19.    What is Locke’s principal reason for denying that the idea of God is innate?

 

NOTES ON THE READING

Locke devoted most of Book I of the Essay to a protracted attack on the belief that we have innate knowledge.  The attack is executed under three heads: I.ii attacks the supposition that we have innate factual or “speculative” knowledge (for example, knowledge that God exists and is no deceiver, that the essence of body is extension, or that the mind is distinct from the body); I.iii attacks the supposition that we have innate practical or moral knowledge (for example, the knowledge that suicide is immoral), and I.iv attacks the notion that we have innate ideas (for example, the idea of an all perfect being or of the ideas perfect geometrical shapes).

Locke’s comments on the second of these topics caused a great deal of consternation in certain circles of British society.  In his chapter on innate practical principles Locke drew attention to the variation in ethical customs that is evident to anyone who has “look’d abroad beyond the Smoak of their own Chimneys” (I.iii.2), and appealed to this evidence to undermine the claim that people are born knowing certain ethical principles.  Locke was no relativist.  He believed that ethical propositions have an absolute foundation.  But he also believed that this foundation is not to be found in a little voice of conscience or an innate sense of the natural law.  It is rather to be found in reasoning from the relations we are able to discern between our ideas — reasoning that is no more innate than the reasoning that establishes any other demonstration in geometry or logic or mathematics, but that is much less evident and easy to obtain.  The wide variety of opinion in moral matters is not due to the fact that morals are merely conventional, but rather to the fact that they are so difficult to figure out.  As a consequence, many peoples and cultures have simply gotten them wrong.  To many in Locke’s day, this looked like an attempt to supplant an ethics based on the divinely revealed commandments with a purely secular morality based on rational principles.  The proposal was not one that endeared Locke to partisans of either the puritanical or the “high” church forms of Christianity in England, but it was one of a half dozen features that helped earn his Essay concerning human understanding the status of the bible of enlightened thought in Europe (the others will be discussed in following chapters).

Locke’s general attack on innate principles is drawn from one basic argument.  The argument proceeds by first establishing a kind of reverse onus: it is incumbent on those who believe in innate knowledge to prove there is such a thing.  After all, it is evident that we do have senses and understanding and learn things from sensory experience and from reasoning from sensory experience.  Anyone who wants to go beyond this, and postulate that in addition to reasoning sensory experience we have some special, extra-sensory source of knowledge, is first obliged to tell us why sensory experience and reasoning from sensory experience are not alone adequate to give us all the knowledge we have.

Locke proceeded to observe that there has only been one argument ever offered for innate knowledge: what we can call the argument from universal consent.  This argument claims that there are some principles that all people in all times and cultures have always known and agreed upon.  These include speculative principles, such as the principle of non-contradiction, and practical principles, such as the principle that you ought to treat others as you would want them to treat you.  From the fact that there is universal knowledge of and agreement to these principles, the argument goes on to conclude that these principles must be innate or inborn in us all.

Somewhat more formally laid out, the nativist’s argument is as follows:

 

1.  If any principle is universally assented to, then it is innate.

2.  Some principles (e.g., the law of non-contradiction) are universally assented to.

Therefore, these principles are innate.

 

Locke charged that each of the premises of this argument is false.
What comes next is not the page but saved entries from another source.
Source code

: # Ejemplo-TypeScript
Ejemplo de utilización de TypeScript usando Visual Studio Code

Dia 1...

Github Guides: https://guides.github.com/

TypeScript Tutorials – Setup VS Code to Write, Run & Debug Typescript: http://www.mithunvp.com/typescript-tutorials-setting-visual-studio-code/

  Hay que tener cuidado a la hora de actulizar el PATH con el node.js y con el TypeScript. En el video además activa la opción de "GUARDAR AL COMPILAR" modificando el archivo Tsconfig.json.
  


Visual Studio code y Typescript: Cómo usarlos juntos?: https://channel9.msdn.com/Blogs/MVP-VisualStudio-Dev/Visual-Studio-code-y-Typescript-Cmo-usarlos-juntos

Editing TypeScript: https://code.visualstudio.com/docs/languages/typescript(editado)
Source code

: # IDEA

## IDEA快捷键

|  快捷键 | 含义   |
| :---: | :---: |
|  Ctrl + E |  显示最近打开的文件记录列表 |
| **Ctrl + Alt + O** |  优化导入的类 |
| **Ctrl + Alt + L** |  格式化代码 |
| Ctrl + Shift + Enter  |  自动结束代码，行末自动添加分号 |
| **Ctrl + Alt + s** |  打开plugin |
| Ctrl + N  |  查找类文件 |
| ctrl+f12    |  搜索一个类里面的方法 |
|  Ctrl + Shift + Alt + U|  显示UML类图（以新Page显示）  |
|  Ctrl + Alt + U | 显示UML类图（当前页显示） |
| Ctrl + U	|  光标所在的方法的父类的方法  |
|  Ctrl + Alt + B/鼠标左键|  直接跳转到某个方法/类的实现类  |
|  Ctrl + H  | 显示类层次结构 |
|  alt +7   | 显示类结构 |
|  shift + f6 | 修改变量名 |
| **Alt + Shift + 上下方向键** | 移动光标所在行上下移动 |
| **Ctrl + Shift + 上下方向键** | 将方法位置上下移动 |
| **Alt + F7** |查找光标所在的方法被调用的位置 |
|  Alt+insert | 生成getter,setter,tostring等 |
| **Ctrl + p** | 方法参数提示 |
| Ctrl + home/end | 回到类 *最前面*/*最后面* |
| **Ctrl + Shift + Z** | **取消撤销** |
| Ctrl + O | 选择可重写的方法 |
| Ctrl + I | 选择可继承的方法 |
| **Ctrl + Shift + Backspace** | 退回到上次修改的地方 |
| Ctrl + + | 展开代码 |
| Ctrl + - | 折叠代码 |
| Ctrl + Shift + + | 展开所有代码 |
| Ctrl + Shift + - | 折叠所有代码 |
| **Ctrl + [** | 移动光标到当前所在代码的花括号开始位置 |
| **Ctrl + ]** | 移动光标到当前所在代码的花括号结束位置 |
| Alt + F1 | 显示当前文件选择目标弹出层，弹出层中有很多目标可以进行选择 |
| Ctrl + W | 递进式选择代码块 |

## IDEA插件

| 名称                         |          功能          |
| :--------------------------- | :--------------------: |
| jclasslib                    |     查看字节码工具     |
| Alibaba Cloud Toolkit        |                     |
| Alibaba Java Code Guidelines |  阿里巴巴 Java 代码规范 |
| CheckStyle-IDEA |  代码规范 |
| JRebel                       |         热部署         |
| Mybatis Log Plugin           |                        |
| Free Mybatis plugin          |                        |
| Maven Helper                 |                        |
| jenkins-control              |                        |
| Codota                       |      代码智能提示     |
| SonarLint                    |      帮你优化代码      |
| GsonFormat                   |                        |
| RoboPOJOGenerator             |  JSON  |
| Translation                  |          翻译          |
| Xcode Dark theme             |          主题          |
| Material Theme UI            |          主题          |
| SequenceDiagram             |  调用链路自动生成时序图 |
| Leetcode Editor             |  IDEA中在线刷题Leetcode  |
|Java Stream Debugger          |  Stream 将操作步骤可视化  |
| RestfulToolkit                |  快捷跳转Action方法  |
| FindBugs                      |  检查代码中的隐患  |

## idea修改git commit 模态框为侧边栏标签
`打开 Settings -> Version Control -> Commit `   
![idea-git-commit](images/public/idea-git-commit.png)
The second premise is false because there is no principle that is accepted by all people, at all times, and in all cultures.  Even the principle of non-contradiction is not such a principle, because it is not known by children and idiots.  Neither are any other supposedly innate principles.

The first premise is false because, even were we to grant its antecedent, its consequent could still be false.  That is, even were we to grant that there is some principle that everyone knows and agrees to, this could still be because they learned it from sensory experience. For example, the principle that the sky is blue is probably known even more generally than the principle of non-contradiction, but no one would think that this is because it is innate in us.  It is rather because the blueness of the sky is one of the first and most easily discovered items of knowledge learned from sensory experiences.
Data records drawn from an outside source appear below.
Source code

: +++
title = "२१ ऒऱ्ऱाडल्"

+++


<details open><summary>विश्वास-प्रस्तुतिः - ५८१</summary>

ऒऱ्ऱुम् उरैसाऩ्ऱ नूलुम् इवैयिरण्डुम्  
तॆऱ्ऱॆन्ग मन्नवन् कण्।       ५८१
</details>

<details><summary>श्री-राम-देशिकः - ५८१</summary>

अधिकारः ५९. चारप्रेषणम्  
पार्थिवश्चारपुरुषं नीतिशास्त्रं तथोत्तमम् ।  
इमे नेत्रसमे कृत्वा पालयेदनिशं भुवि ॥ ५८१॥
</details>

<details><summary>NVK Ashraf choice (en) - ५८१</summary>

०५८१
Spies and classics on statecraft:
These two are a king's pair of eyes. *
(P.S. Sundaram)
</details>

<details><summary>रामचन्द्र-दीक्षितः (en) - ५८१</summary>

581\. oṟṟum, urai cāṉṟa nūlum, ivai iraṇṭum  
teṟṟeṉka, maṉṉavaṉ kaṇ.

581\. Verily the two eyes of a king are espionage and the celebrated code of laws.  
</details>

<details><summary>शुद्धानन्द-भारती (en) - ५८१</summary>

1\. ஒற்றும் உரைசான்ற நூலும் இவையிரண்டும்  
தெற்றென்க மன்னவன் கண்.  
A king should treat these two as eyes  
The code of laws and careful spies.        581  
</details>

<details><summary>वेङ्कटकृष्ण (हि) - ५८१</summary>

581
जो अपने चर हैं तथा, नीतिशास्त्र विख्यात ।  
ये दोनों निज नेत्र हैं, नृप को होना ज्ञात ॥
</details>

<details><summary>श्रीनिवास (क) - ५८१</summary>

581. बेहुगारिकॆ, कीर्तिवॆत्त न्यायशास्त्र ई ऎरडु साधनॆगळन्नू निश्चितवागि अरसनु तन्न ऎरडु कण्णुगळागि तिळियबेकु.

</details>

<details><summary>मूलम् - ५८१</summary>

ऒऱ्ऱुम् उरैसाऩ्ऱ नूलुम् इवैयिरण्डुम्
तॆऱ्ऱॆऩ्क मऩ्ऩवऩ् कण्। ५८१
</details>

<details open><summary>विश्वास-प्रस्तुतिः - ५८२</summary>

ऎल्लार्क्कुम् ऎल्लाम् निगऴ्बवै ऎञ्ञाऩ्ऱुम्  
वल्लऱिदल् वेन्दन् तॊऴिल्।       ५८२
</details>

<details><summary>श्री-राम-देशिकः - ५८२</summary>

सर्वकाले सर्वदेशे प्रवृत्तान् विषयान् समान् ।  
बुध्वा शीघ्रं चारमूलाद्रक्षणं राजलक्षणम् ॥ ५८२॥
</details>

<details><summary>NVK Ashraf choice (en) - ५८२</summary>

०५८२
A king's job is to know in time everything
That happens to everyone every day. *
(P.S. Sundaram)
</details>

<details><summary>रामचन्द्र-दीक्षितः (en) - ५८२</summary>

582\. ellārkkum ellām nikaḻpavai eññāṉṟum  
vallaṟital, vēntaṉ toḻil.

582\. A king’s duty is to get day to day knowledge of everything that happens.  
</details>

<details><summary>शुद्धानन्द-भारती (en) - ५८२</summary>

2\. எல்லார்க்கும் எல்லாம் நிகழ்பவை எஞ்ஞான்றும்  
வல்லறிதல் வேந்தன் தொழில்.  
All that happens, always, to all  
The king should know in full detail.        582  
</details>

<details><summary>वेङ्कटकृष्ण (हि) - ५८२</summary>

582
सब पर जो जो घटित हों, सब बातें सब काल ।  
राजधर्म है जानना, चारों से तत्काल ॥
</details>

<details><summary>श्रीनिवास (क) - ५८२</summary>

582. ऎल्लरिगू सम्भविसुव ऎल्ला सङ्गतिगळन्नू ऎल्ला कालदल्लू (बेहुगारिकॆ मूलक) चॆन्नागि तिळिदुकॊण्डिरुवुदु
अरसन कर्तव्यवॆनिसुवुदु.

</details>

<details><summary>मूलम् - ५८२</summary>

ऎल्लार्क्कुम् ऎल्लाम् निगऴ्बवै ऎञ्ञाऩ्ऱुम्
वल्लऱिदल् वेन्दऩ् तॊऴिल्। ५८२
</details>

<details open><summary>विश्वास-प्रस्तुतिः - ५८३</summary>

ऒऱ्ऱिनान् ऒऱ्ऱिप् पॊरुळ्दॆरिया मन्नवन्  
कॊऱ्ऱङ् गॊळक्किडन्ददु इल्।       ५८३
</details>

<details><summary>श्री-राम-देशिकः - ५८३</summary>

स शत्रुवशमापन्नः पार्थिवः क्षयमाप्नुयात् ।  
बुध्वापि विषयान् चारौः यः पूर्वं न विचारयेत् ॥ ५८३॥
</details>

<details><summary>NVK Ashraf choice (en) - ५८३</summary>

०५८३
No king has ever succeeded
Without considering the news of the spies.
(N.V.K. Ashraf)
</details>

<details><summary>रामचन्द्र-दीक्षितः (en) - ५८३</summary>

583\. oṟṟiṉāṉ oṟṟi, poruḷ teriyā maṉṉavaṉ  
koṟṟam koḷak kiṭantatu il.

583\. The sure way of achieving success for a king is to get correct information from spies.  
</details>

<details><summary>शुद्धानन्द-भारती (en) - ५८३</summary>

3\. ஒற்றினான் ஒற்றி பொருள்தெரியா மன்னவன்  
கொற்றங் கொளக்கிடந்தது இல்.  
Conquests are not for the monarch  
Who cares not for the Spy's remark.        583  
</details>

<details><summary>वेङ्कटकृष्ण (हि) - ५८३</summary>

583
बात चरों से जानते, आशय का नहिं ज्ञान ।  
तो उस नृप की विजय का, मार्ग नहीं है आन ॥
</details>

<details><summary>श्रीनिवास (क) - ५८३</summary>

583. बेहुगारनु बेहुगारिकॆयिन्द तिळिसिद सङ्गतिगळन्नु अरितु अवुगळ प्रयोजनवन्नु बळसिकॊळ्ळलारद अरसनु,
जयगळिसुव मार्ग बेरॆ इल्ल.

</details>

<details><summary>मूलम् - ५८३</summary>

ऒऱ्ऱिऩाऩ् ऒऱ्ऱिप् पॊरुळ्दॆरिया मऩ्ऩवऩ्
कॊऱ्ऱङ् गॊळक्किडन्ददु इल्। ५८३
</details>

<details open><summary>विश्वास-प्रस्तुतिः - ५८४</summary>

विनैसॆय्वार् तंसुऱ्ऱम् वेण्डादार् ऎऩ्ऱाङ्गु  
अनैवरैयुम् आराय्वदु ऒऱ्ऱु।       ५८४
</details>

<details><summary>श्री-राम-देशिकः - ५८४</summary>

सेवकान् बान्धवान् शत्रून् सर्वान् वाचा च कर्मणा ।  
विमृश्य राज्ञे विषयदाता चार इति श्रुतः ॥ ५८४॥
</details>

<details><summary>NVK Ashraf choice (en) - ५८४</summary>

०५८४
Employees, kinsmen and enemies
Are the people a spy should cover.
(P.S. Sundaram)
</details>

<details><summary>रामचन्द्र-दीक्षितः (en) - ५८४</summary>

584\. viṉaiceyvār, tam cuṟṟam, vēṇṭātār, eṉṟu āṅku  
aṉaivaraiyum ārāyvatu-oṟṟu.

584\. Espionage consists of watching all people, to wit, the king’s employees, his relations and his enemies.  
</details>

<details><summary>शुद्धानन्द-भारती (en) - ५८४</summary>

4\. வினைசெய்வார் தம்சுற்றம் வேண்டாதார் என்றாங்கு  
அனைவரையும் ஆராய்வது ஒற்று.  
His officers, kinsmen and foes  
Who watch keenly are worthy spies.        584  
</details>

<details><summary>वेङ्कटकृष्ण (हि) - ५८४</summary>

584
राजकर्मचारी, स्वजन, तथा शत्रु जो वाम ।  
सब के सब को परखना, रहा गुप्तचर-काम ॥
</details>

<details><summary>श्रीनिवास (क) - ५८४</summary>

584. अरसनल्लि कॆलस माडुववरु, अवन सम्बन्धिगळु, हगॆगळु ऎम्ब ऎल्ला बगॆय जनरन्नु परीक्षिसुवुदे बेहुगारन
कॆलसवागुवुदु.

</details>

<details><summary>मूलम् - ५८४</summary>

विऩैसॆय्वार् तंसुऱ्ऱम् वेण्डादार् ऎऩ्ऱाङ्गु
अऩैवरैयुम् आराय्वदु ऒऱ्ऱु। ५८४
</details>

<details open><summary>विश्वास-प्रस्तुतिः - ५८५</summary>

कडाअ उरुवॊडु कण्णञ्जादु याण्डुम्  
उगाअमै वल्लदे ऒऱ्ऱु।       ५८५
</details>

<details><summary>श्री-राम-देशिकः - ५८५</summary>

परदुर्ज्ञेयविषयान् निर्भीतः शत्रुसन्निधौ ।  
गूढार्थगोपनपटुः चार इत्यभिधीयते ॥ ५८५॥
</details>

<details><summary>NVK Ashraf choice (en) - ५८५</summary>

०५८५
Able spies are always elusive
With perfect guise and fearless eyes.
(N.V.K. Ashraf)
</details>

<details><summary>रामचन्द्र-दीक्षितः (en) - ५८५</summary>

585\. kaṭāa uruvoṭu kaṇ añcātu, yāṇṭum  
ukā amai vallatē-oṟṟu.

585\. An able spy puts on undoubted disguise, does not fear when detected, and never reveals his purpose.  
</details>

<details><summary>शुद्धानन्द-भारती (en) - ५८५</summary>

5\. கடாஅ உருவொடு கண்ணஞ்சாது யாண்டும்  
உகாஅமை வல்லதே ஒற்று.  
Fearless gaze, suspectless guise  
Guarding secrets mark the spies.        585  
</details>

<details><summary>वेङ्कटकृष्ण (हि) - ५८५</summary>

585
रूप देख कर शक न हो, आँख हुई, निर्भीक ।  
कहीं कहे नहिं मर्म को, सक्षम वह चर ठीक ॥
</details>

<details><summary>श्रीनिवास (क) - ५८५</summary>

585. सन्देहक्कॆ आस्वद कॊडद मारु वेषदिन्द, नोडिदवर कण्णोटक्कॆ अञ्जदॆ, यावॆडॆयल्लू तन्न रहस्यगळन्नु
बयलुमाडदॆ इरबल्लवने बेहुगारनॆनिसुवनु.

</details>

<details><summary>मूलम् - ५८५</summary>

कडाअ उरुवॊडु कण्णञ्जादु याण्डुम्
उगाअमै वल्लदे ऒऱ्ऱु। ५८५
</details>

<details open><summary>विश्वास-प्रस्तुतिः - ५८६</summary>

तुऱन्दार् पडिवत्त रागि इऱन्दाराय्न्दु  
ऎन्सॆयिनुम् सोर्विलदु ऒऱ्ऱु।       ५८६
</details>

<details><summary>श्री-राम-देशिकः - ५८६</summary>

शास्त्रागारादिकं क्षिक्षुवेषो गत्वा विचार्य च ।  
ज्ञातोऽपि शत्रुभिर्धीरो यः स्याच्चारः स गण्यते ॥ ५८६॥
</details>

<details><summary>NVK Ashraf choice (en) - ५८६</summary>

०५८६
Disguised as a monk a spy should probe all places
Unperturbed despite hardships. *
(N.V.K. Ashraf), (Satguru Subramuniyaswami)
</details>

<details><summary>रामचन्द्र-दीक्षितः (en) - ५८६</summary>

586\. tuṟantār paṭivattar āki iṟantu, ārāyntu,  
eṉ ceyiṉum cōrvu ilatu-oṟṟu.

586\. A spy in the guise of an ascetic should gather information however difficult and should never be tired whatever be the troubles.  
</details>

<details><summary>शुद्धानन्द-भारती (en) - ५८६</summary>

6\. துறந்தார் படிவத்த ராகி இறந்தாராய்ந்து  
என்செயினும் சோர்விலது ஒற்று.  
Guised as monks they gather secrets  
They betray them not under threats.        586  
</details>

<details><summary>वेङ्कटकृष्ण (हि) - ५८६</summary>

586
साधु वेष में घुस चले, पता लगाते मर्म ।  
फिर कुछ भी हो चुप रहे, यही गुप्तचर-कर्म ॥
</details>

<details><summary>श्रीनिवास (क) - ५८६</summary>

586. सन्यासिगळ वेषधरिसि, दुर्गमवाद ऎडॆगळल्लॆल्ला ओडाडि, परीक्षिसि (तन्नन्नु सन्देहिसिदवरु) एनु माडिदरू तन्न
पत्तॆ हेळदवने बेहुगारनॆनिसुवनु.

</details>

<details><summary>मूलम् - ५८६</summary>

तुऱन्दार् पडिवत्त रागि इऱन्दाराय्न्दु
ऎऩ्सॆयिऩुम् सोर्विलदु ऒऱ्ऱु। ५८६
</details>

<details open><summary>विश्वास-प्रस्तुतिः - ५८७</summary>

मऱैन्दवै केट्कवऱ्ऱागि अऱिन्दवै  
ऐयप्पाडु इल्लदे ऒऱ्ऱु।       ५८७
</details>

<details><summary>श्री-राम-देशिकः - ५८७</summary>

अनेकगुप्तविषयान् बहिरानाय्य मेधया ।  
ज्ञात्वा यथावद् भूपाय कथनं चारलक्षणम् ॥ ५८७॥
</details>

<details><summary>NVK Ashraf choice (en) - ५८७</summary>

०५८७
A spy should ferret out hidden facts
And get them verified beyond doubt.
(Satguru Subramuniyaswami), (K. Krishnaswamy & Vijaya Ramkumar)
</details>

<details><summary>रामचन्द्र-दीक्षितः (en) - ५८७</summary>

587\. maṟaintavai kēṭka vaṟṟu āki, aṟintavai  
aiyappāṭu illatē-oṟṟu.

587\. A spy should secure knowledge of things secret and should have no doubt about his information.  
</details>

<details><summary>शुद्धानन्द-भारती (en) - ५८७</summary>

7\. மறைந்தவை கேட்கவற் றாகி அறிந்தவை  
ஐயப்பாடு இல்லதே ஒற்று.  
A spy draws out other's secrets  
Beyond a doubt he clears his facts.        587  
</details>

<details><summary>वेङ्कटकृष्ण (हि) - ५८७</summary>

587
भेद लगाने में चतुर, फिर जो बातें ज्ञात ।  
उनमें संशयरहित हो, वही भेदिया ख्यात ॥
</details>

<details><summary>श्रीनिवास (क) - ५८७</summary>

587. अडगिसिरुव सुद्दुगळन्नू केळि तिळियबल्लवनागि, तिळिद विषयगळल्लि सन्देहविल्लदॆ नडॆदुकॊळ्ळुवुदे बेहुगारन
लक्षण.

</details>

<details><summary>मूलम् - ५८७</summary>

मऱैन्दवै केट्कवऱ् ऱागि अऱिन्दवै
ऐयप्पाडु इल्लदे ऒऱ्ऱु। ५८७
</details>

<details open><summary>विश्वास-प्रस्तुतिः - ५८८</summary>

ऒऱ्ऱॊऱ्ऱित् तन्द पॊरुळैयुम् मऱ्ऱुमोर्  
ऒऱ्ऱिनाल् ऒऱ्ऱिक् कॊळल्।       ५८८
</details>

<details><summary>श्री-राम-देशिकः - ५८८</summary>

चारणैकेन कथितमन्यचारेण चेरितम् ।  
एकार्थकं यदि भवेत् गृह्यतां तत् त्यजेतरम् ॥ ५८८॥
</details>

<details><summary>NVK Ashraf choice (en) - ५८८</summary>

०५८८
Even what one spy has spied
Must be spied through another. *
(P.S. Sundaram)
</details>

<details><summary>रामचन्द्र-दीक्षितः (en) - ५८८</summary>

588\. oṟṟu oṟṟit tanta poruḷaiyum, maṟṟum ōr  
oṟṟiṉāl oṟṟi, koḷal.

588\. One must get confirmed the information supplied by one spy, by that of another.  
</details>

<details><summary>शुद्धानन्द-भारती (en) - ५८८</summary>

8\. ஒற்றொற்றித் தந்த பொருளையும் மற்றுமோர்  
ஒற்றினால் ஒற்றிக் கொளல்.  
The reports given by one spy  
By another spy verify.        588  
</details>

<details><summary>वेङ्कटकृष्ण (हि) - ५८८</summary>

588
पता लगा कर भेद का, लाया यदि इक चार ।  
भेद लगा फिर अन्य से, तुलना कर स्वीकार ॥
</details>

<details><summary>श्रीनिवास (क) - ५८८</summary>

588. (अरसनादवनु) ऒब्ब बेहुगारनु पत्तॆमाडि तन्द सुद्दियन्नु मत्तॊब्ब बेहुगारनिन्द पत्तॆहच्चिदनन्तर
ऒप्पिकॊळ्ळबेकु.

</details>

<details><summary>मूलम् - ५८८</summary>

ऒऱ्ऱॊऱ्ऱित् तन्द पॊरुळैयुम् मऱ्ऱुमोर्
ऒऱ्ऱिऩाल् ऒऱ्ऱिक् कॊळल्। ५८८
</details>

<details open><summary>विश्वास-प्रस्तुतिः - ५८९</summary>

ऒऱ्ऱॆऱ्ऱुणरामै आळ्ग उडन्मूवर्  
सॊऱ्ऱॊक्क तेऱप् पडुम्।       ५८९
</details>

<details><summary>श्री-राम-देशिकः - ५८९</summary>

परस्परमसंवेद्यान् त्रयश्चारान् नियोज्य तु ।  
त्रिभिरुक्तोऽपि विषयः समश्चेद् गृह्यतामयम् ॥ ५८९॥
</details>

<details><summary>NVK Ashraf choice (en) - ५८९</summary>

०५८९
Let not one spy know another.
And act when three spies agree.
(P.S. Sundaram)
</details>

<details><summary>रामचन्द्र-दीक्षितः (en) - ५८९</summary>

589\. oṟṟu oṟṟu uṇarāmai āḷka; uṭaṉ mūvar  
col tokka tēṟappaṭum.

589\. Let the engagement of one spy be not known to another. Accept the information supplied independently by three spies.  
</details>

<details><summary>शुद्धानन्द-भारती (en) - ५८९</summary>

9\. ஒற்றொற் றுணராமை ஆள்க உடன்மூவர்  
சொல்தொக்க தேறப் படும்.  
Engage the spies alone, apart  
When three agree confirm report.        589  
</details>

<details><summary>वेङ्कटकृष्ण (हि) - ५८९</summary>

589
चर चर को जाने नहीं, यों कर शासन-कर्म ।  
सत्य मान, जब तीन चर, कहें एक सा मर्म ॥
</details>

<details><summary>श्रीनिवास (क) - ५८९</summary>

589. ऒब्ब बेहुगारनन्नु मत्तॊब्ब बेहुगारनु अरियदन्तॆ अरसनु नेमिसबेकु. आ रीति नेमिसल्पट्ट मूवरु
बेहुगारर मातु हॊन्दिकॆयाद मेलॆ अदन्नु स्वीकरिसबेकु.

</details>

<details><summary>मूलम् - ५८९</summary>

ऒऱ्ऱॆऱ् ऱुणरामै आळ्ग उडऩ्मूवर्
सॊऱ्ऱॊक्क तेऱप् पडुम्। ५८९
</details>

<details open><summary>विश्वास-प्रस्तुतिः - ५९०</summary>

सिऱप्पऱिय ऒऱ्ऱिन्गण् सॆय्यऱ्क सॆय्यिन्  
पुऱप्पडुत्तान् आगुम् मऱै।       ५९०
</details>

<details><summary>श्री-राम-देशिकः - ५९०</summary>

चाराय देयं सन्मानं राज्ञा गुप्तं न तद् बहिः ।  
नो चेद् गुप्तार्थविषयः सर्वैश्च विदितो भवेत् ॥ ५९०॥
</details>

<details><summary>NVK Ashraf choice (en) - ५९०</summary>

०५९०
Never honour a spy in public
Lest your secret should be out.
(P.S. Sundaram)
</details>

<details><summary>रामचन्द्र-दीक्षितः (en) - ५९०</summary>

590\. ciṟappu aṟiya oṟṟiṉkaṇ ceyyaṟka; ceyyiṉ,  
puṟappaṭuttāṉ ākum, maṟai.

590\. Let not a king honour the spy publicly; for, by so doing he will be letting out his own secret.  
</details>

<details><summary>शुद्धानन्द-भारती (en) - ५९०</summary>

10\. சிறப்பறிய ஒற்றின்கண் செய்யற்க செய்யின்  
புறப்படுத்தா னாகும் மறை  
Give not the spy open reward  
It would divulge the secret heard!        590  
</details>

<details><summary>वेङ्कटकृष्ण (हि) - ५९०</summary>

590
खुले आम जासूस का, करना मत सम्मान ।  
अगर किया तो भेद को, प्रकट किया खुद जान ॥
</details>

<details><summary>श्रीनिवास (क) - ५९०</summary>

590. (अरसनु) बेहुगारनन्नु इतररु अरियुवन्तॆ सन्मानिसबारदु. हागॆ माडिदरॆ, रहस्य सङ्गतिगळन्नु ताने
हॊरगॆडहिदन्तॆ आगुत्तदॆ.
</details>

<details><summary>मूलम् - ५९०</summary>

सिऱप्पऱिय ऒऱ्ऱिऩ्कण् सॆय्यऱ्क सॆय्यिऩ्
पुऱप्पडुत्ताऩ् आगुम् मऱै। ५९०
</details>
Having taken things this far, Locke proceeded to turn the argument on its head.  While it does not follow that if a principle is universally assented to, then it must be innate, it does follow that if there were any innate principles then everyone would have to assent to them.  The fact that children and idiots do not assent to any principles therefore proves that none are innate.

 

1.  If any principle is innate, then it must be universally assented to.
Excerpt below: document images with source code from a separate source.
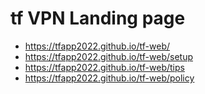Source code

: # tf VPN Landing page
- https://tfapp2022.github.io/tf-web/
- https://tfapp2022.github.io/tf-web/setup
- https://tfapp2022.github.io/tf-web/tips
- https://tfapp2022.github.io/tf-web/policy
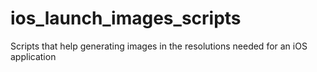 ios_launch_images_scripts
=========================

Scripts that help generating images in the resolutions needed for an iOS application
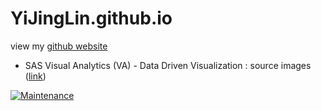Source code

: # YiJingLin.github.io
view my [github website](https://yijinglin.github.io/)
- SAS Visual Analytics (VA) - Data Driven Visualization : source images ([link](https://yijinglin.github.io/sasva_D3js/))

[![Maintenance](https://img.shields.io/badge/Maintained%3F-yes-green.svg)](https://GitHub.com/Naereen/StrapDown.js/graphs/commit-activity)
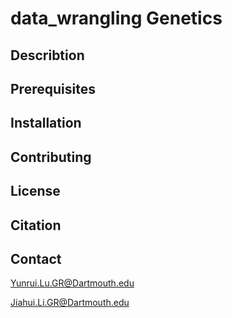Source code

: # data_wrangling Genetics

## Describtion

## Prerequisites

## Installation

## Contributing

## License

## Citation

## Contact
Yunrui.Lu.GR@Dartmouth.edu

Jiahui.Li.GR@Dartmouth.edu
2.  No principle is universally assented to.

Therefore, no principles are innate.

 

A natural response to this counter-argument is to attempt to dismiss the counterexample of children and idiots by claiming that people can have an implicit knowledge of certain things that they do not explicitly affirm.  Being “innate” does not (extravagantly) mean being assented to from the moment of birth.  But Locke dismissed this with the charge that nothing can be in the mind that it is not aware of.

He had little more sympathy for a variant on this response, according to which the fact that people assent to principles as soon as they come to the use of reason proves that they must have been implicitly known.  The view is ambiguous, he charged.  Does it mean that when people come to the use of reason, using their reason leads them to grasp and assent these principles?  In that case the principles are confessedly not innate, but known only through deduction and inference from something more fundamental (since that is just what reason does: deduce unknowns from knowns by means of argument and demonstration).  Moreover, the claim has the absurd consequence that it makes whatever is rationally demonstrated into an innate truth.  The most abstract truths of mathematics — ones only recently discovered and unknown to past generations are “innate” on this account because known through reasoning.  So might the view instead just be that the age at which we come to be rational is the time when these principles come to be known, even though it is not a process of reasoning that discovers them?  If so, the claim is demonstrably false, since many people do not assent to these principles when they come to the age of reason, but only do so much later, if at all.  Moreover, the claim is extravagant, because it picks, as the cause of the recognition of innate principles the point in time where we develop a capacity that, ex hypothesi, has nothing to do with demonstrating or discovering these principles.  Why pick on this faculty rather than any other?  If innate principles are not known at the moment of birth, then the point in time when they emerge ought to at least have something to do with the development of a capacity that leads us to recognize them rather than one that confessedly has nothing to do with this. 

Where moral principles are concerned, Locke had the same points to make.  Just as the cases of children and idiots prove that there are no universally accepted speculative principles, so the cases of those placed outside of the constraints of laws and punishments (e.g., the members of an invading army ransacking a town) or of people living in very different times and places, prove that there are no universally accepted moral principles.  If even thieves and villains observe principles of justice and honesty within their own gangs, it is only because they deduce that this is necessary if the gang is to hang together, not because they have an innate knowledge of the truth of the principles.  Such a knowledge ought to make them reluctant to ever break the principles, not just to keep them where their gang is concerned, as it ought to restrain the members of invading armies, which it never does.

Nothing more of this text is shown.